*** DATA SHOWN ***

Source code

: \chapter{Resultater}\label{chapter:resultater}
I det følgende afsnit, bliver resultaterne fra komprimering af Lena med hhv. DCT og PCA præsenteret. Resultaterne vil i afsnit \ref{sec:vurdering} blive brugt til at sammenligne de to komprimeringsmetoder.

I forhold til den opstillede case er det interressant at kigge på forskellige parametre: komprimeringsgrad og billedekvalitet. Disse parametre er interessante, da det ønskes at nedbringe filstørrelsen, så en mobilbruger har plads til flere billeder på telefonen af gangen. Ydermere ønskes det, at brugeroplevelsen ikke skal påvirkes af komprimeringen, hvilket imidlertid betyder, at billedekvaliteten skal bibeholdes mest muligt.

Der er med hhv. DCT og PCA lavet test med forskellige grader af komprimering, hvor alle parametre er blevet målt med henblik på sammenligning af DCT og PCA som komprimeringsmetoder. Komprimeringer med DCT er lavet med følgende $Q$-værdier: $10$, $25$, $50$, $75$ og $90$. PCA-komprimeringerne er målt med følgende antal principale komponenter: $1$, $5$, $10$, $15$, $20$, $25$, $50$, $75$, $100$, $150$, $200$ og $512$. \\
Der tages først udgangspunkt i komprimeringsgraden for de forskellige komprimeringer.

*** End of DATA SHOWN ***

**YOUR TASK**: Only the lines from the one bearing "Der er med hhv." to the end of the material belong in the answer; set them down verbatim.

**EXERCISE ANSWER**:
Der er med hhv. DCT og PCA lavet test med forskellige grader af komprimering, hvor alle parametre er blevet målt med henblik på sammenligning af DCT og PCA som komprimeringsmetoder. Komprimeringer med DCT er lavet med følgende $Q$-værdier: $10$, $25$, $50$, $75$ og $90$. PCA-komprimeringerne er målt med følgende antal principale komponenter: $1$, $5$, $10$, $15$, $20$, $25$, $50$, $75$, $100$, $150$, $200$ og $512$. \\
Der tages først udgangspunkt i komprimeringsgraden for de forskellige komprimeringer.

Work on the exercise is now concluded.